Parlez-lui d’un Homme qui vient d’obtenir quelque Titre
d’honeur, il leve les mains & les yeux au Ciel ; si vous
lui décrivez une Cérémonie publique, il secoue la tête ; si
vous lui montrez un Equipage leste, il se félicite de ce
qu’il n’en a point. Tous les petits ornemens de la Vie ne
sont que Pompe & que Vanité. La Joie est une Folie &
les traits d’Esprit tendent à la Profanation. Il se
scandalise de ce que la Jeunesse est pleine d’ardeur, &
de ce que les Enfans aiment le badinage. Il asiste au Festin
d’un Batême, ou à des Nôces, comme à la Cérémonie d’un
Enterrement ; il soupire à la fin d’un Conte agréable, &
la dévotion le faisit lors que le reste de la Compagnie est
en train de s’égaïer. Après tout, Sombrieu a de la pieté,
& sa conduite n’auroit pas été mal-séante, s’il eût vécu durant les grandes Persécutions de
l’Eglise Chrétienne.
Ejemplo
En un mot, ceux qui
nous donnent de la Pieté une idée si triste & si
mélancolique ressemblent aux Espions que Moïse envoïa pour
découvrir la Terre de promission, & qui, par leur
mauvais raport, découragerent le Peuple d’y
entrer.

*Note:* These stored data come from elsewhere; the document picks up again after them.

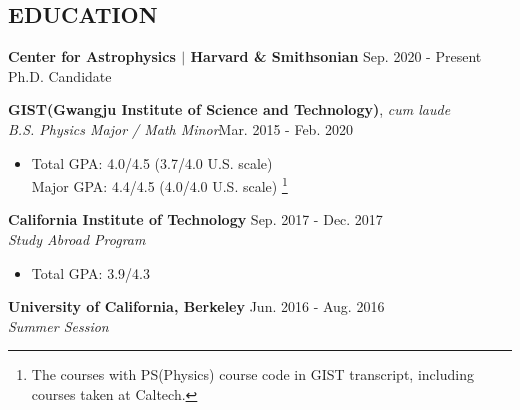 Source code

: \documentclass[margin, 10pt]{res} %
\begin{document}
\begin{resume}

 
\section{EDUCATION}  
{\bf Center for Astrophysics $\vert$ Harvard \& Smithsonian} \hfill Sep. 2020 - Present\\
Ph.D. Candidate

{\bf GIST(Gwangju Institute of Science and Technology)}, {\sl cum laude} \\
{\sl B.S. Physics Major / Math Minor}\hfill Mar. 2015 - Feb. 2020
\begin{itemize}
\small\item[] Total GPA: 4.0/4.5 (3.7/4.0 U.S. scale)\\
Major GPA: 4.4/4.5 (4.0/4.0 U.S. scale) \footnote{The courses with PS(Physics) course code in GIST transcript, including courses taken at Caltech.}
\end{itemize}

{\bf California Institute of Technology}  \hfill Sep. 2017 - Dec. 2017 \\
{\sl Study Abroad Program}
\begin{itemize}
\small\item[] Total GPA: 3.9/4.3
\begin{comment}
Ph127a Statistical Mechanics,\\
Ph77a Advanced Physics Laboratory,\\
ACM116 Introduction to Probability Models,\\
Ay20 Basic Astronomy and the Galaxy,\\
Ph103 Atomic and Molecular Physics(audit), Ph125a Quantum Mechanics(audit)
\end{comment}
\end{itemize}

{\bf University of California, Berkeley}  \hfill Jun. 2016 - Aug. 2016 \\
{\sl Summer Session}
\begin{comment}
\begin{itemize}
\small\item[] Chemical Structure and Reactivity\\
The Beauty and Joy of Computing
\end{itemize}
\end{comment}


\end{resume}
\end{document}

Mais ceux qui nous font voir la Joie, la Gaieté
& la bonne Humeur, qui naissent de cet heureux état,
ressemblent aux Espions qui raporterent des Grapes de Raisin
& des Fruits délicieux, pour animer le Peuple à la
conquête du charmant Païs qui les produisoit.
Ejemplo
Un célébre Auteur Païen a écrit un
Discours pour montrer que l’Athée, qui nie l’existence d’un
Dieu, le deshonore moins que celui qui, après avoir admis
son existence, le supose cruel, difficile à plaire, &
terrible aux Homme. Pour moi, ajoute-t-il, j’aimerois mieux
qu’on dit à mon égard, que Plutarque n’a jamais été, que si
l’on disoit que Plutarque étoit d’un mauvais naturel,
capricieux ou inhumain.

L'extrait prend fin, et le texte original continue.